BEGIN GIVEN DATA
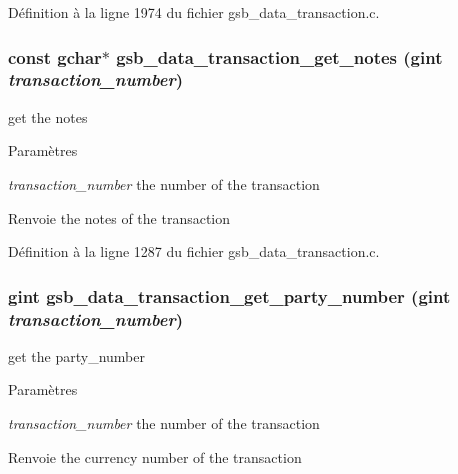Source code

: Définition à la ligne 1974 du fichier gsb\_\-data\_\-transaction.c.

\subsubsection[{gsb\_\-data\_\-transaction\_\-get\_\-notes}]{\setlength{\rightskip}{0pt plus 5cm}const gchar$\ast$ gsb\_\-data\_\-transaction\_\-get\_\-notes (gint {\em transaction\_\-number})}\label{gsb__data__transaction_8h_ad73b393673217f5b9cc295c74e030550}
get the notes


\begin{DoxyParams}{Paramètres}
\item[{\em transaction\_\-number}]the number of the transaction\end{DoxyParams}
\begin{DoxyReturn}{Renvoie}
the notes of the transaction 
\end{DoxyReturn}


Définition à la ligne 1287 du fichier gsb\_\-data\_\-transaction.c.

\subsubsection[{gsb\_\-data\_\-transaction\_\-get\_\-party\_\-number}]{\setlength{\rightskip}{0pt plus 5cm}gint gsb\_\-data\_\-transaction\_\-get\_\-party\_\-number (gint {\em transaction\_\-number})}\label{gsb__data__transaction_8h_afa032df45afa2ad7a4be48449a7e8d15}
get the party\_\-number


\begin{DoxyParams}{Paramètres}
\item[{\em transaction\_\-number}]the number of the transaction\end{DoxyParams}
\begin{DoxyReturn}{Renvoie}
the currency number of the transaction 
\end{DoxyReturn}


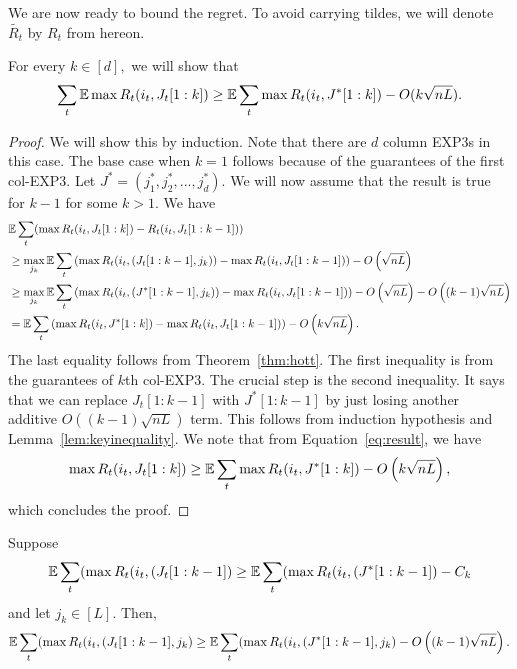 We are now ready to bound the regret. %
To avoid carrying tildes, we will denote $\tilde{R_t}$  by $R_t$ from hereon. 
\begin{lemma}
For every $ k \in [d],$ we will show that 
$$ \sum_t \mathbb{E} \max R_t(i_t,J_t[1:k]) \geq  \mathbb{E} \sum_t \max R_t(i_t,J^*[1:k]) - O(k\sqrt{nL}).$$ 
\end{lemma}
\begin{proof}
We will show this by induction. Note that there are $d$ column EXP3s in this case. The base case when $k=1$ follows because of the guarantees of the first col-EXP3.
Let $J^* = (j_1^*,j_2^*,...,j_d^*).$   We will now assume that the result is true for $k-1$ for some $k>1.$
We have 
\begin{align}
& \mathbb{E}  \sum_t (\max R_t(i_t,J_t[1:k]) - R_t(i_t,J_t[1:k-1])) \\
&\geq \max_{j_k} \mathbb{E} \sum_t \left( \max R_t(i_t,(J_t[1:k-1],j_k)) - \max R_t(i_t,J_t[1:k-1]) \right) - O\left(\sqrt{nL}\right) \\
&\geq \max_{j_k} \mathbb{E} \sum_t  \left( \max R_t(i_t,(J^*[1:k-1],j_k))  - \max R_t(i_t,J_t[1:k-1]) \right) - O\left( \sqrt{nL} \right) - O\left( (k-1)\sqrt{nL} \right)   \\
\label{eq:result}
& =  \mathbb{E} \sum_t \left( \max R_t(i_t,J^*[1:k]) - \max R_t(i_t,J_t[1:k-1]) \right) - O\left( k\sqrt{nL} \right).
\end{align}
The last equality follows from Theorem~\ref{thm:hott}. The first inequality is from the guarantees of $k$th col-EXP3. The crucial step is  the second inequality. It says that we can replace $J_t[1:k-1]$ with $J^*[1:k-1]$ by just losing another additive $O\left( (k-1) \sqrt{nL} \right)$ term. This follows from induction hypothesis and Lemma~\ref{lem:keyinequality}. We note that from Equation~\ref{eq:result}, we have
$$ \max R_t(i_t,J_t[1:k]) \geq  \mathbb{E} \sum_t \max R_t(i_t,J^*[1:k]) - O\left( k \sqrt{nL} \right),$$
which concludes the proof.
\end{proof}
\begin{lemma}
\label{lem:keyinequality}
Suppose
 $$ \mathbb{E} \sum_t (\max R_t(i_t,(J_t[1:k-1]) \geq  \mathbb{E} \sum_t (\max R_t(i_t,(J^*[1:k-1])  - C_k$$
  and let $j_k \in [L].$ Then,
$$ \mathbb{E} \sum_t (\max R_t(i_t,(J_t[1:k-1],j_k) \geq \mathbb{E} \sum_t (\max R_t(i_t,(J^*[1:k-1],j_k) - O\left((k-1) \sqrt{nL} \right).$$
\end{lemma}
END GIVEN DATA
▶ **DIRECTIONS FOR THIS TASK**: Every line that holds the word "keyinequality" should be copied from the listing.

▶ **OUTPUT FOR THIS TASK**:
The last equality follows from Theorem~\ref{thm:hott}. The first inequality is from the guarantees of $k$th col-EXP3. The crucial step is  the second inequality. It says that we can replace $J_t[1:k-1]$ with $J^*[1:k-1]$ by just losing another additive $O\left( (k-1) \sqrt{nL} \right)$ term. This follows from induction hypothesis and Lemma~\ref{lem:keyinequality}. We note that from Equation~\ref{eq:result}, we have
\label{lem:keyinequality}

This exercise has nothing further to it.